(TASK INPUTS):

● ● ● ● ● ● ●

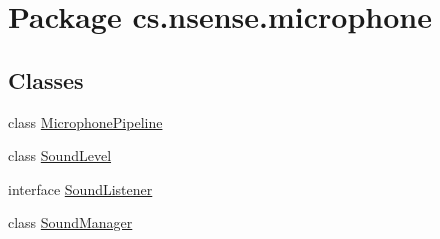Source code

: \hypertarget{namespacecs_1_1nsense_1_1microphone}{\section{Package cs.\-nsense.\-microphone}
\label{namespacecs_1_1nsense_1_1microphone}
}
\subsection*{Classes}
\begin{DoxyCompactItemize}
\item 
class \hyperlink{classcs_1_1nsense_1_1microphone_1_1_microphone_pipeline}{Microphone\-Pipeline}
\item 
class \hyperlink{classcs_1_1nsense_1_1microphone_1_1_sound_level}{Sound\-Level}
\item 
interface \hyperlink{interfacecs_1_1nsense_1_1microphone_1_1_sound_listener}{Sound\-Listener}
\item 
class \hyperlink{classcs_1_1nsense_1_1microphone_1_1_sound_manager}{Sound\-Manager}
\end{DoxyCompactItemize}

● ● ● ● ● ● ●

(WHAT THIS TASK INVOLVES):
Pull every line containing "hyperlink" out of the material and copy it.

(TASK OUTPUT):
class \hyperlink{classcs_1_1nsense_1_1microphone_1_1_microphone_pipeline}{Microphone\-Pipeline}
class \hyperlink{classcs_1_1nsense_1_1microphone_1_1_sound_level}{Sound\-Level}
interface \hyperlink{interfacecs_1_1nsense_1_1microphone_1_1_sound_listener}{Sound\-Listener}
class \hyperlink{classcs_1_1nsense_1_1microphone_1_1_sound_manager}{Sound\-Manager}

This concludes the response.